Por Pedro María Rivera

Aprender a jugar al ajedrez, a montar en bici, a empezar a tocar un instrumento, a recoger fruta y verdura de un huerto o los huevos de gallina de un corral; mejorar en la cocina, leer un libro, soltarme a nadar, pintar un cuadro, hacer sudokus… ¡Anda que no hay cosas en las que pueda invertir el tiempo y tener nuevas experiencias para mi bagaje cultural!

Se preguntarán el por qué de mi contradicción con el dicho popular de que el saber no ocupa lugar. Es por su conexión con la motivación interna de la persona -la que se denomina intrínseca-. Prefiero afirmar que sí merece la pena invertir una parte de nuestro tiempo en la novedad, en el aprendizaje, en la búsqueda de alternativas porque con ello vamos a lograr mayor capacitación para resolver cualquier situación que se nos plantee en la vida; lo aprendido sí va a ocupar un lugar y en algún momento lo vamos a utilizar.

Mi afirmación puede que sea fruto de la experiencia compartida con muchas personas que en su evolución personal me han manifestado, en infinidad de acciones formativas que he coordinado o en las que he participado aprendiendo, su satisfacción por haber superado por sí mismas la resistencia a cambiar, a recibir algo nuevo con actitud de empatía; por adquirir nuevas opciones para desenvolverse ante las difíciles situaciones que nos depara la actividad diaria. La actual pandemia es una muestra de enfrentarnos a retos difíciles.

En definitiva el saber, sí ocupa un lugar, el de tener otra alternativa o llevar más recursos de conocimientos y experiencias en el propio macuto, el de ser más competentes a partir de tener expectativas positivas sobre nosotros mismos y facilitarnos el aprendizaje. Es, también, una actitud favorecedora del desarrollo personal.

Mejor lo refleja una anécdota que me sucedió durante la típica ronda de presentaciones de las personas asistentes a un curso. Acababa de exponer los objetivos que íbamos a desarrollar de lunes a viernes y de sugerir la metodología participativa y de intercambio de experiencias. Después de mi propio saludo y presentación, lo hicieron otros participantes; de repente uno de ellos nos dijo algo que no se me olvidará jamás:

«Me llamo Manuel, tengo 64 años y 361 días. -Todos le miramos con gran curiosidad y sonriendo por tan impactante forma de comenzar-. Llevo en la empresa -prosiguió él- más de cuarenta años y, de ellos, tengo una experiencia de casi los mismos y digo esto porque me he pasado rotando y aportando mi trabajo y aprendiendo cosas nuevas en infinidad de ocasiones; quiero decir -matizó- que no los tengo sólo de antigüedad, sino de experiencia debida a los cambios continuos. Así pues, me jubilo el próximo viernes, cuando cumpla los 65 años de edad». Después de un aplauso del grupo, añadió…

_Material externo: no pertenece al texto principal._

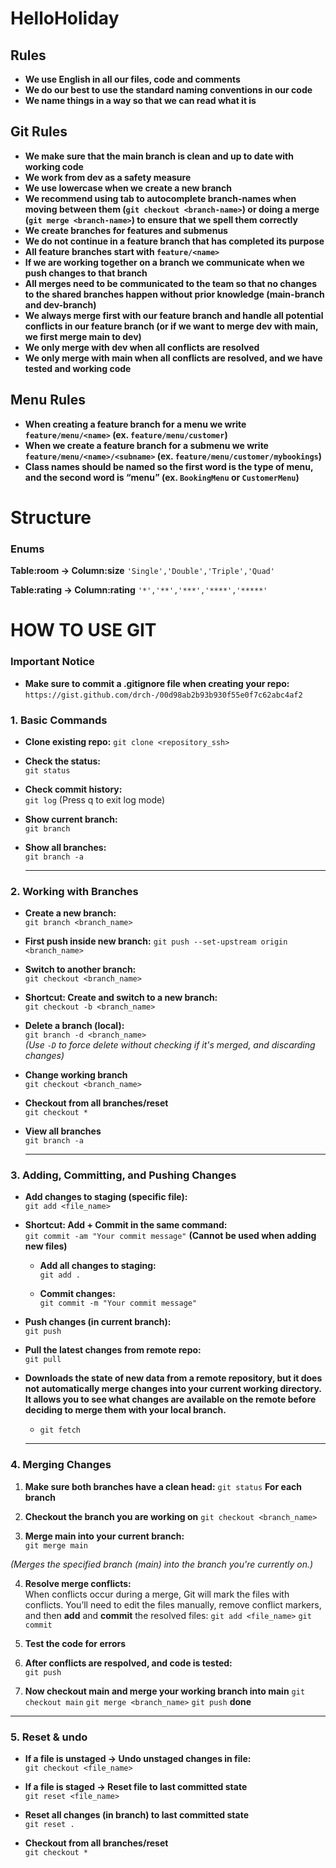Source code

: # HelloHoliday

## Rules
- **We use English in all our files, code and comments**
- **We do our best to use the standard naming conventions in our code**
- **We name things in a way so that we can read what it is**

## Git Rules
- **We make sure that the main branch is clean and up to date with working code**
- **We work from dev as a safety measure**
- **We use lowercase when we create a new branch**
- **We recommend using tab to autocomplete branch-names when moving between them (`git checkout <branch-name>`) or doing a merge (`git merge <branch-name>`) to ensure that we spell them correctly**
- **We create branches for features and submenus**
- **We do not continue in a feature branch that has completed its purpose**
- **All feature branches start with `feature/<name>`**
- **If we are working together on a branch we communicate when we push changes to that branch**
- **All merges need to be communicated to the team so that no changes to the shared branches happen without prior knowledge (main-branch and dev-branch)**
- **We always merge first with our feature branch and handle all potential conflicts in our feature branch (or if we want to merge dev with main, we first merge main to dev)**
- **We only merge with dev when all conflicts are resolved**
- **We only merge with main when all conflicts are resolved, and we have tested and working code**

## Menu Rules
- **When creating a feature branch for a menu we write `feature/menu/<name>` (ex. `feature/menu/customer`)**
- **When we create a feature branch for a submenu we write `feature/menu/<name>/<subname>` (ex. `feature/menu/customer/mybookings`)**
- **Class names should be named so the first word is the type of menu, and the second word is “menu” (ex. `BookingMenu` or `CustomerMenu`)**


# Structure
### Enums
**Table:room -> Column:size**
`'Single','Double','Triple','Quad'`

**Table:rating -> Column:rating**
`'*','**','***','****','*****'`


# HOW TO USE GIT

### Important Notice
- **Make sure to commit a .gitignore file when creating your repo:**  
  `https://gist.github.com/drch-/00d98ab2b93b930f55e0f7c62abc4af2`

### 1. Basic Commands
- **Clone existing repo:**
  `git clone <repository_ssh>`

- **Check the status:**  
  `git status`

- **Check commit history:**  
  `git log` (Press q to exit log mode)

- **Show current branch:**  
  `git branch`

- **Show all branches:**  
  `git branch -a`

  ---

### 2. Working with Branches
- **Create a new branch:**  
  `git branch <branch_name>`

- **First push inside new branch:**
  `git push --set-upstream origin <branch_name>`

- **Switch to another branch:**  
  `git checkout <branch_name>`

- **Shortcut: Create and switch to a new branch:**  
  `git checkout -b <branch_name>`

- **Delete a branch (local):**  
  `git branch -d <branch_name>`  
  *(Use `-D` to force delete without checking if it's merged, and discarding changes)*

- **Change working branch**  
  `git checkout <branch_name>`

- **Checkout from all branches/reset**  
  `git checkout *`

- **View all branches**  
  `git branch -a`

  ---

### 3. Adding, Committing, and Pushing Changes
- **Add changes to staging (specific file):**  
  `git add <file_name>`

- **Shortcut: Add + Commit in the same command:**  
  `git commit -am "Your commit message"`
  **(Cannot be used when adding new files)**

    - **Add all changes to staging:**  
      `git add .`

    - **Commit changes:**  
      `git commit -m "Your commit message"`

- **Push changes (in current branch):**  
  `git push`

- **Pull the latest changes from remote repo:**  
  `git pull`

- **Downloads the state of new data from a remote repository, but it **does not automatically merge** changes into your current working directory. It allows you to see what changes are available on the remote before deciding to merge them with your local branch.**
    - `git fetch`

  ---

### 4. Merging Changes

1. **Make sure both branches have a clean head:**
   `git status`
   **For each branch**

2. **Checkout the branch you are working on**
   `git checkout <branch_name>`

3. **Merge main into your current branch:**  
   `git merge main`

*(Merges the specified branch (main) into the branch you're currently on.)*

4. **Resolve merge conflicts:**  
   When conflicts occur during a merge, Git will mark the files with conflicts. You’ll need to edit the files manually, remove conflict markers, and then **add** and **commit** the resolved files:
   `git add <file_name>`
   `git commit`

5. **Test the code for errors**

6. **After conflicts are respolved, and code is tested:**  
   `git push`

7. **Now checkout main and merge your working branch into main**
   `git checkout main`
   `git merge <branch_name>`
   `git push`
   **done**

  ---

### 5. Reset & undo
- **If a file is unstaged -> Undo unstaged changes in file:**  
  `git checkout <file_name>`

- **If a file is staged -> Reset file to last committed state**  
  `git reset <file_name>`

- **Reset all changes (in branch) to last committed state**  
  `git reset .`

- **Checkout from all branches/reset**  
  `git checkout *`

«He querido despedirme de esta manera. Sabía que estaba programado este curso que tenía previsto hacer en tres ediciones anteriores y una vez por razón de enfermedad y otras dos por viajes de trabajo me quedé sin poder realizarlo. Quiero llevarme el mejor recuerdo, el de seguir aprendiendo de por vida, me voy por mi jubilación pero os recordaré, creo que nos veremos y, sobre todo, reflejaré siempre mi preferencia y visión por los aspectos positivos propios y del grupo. Lo que casi siempre me ha movilizado ha sido mi motivación por continuar aprendiendo para mí mismo y para volcarme en aportar».

 

El curso lo coordinábamos dos profesores y les aseguro que tanto el grupo como nosotros mismos aprendimos de cada intervención y aportación de Manuel pues, además de saber y tener experiencia, su actitud reflejó humildad, sencillez y muy buena pedagogía al exponerlas. Felices vacaciones aprendiendo a descansar y algo más.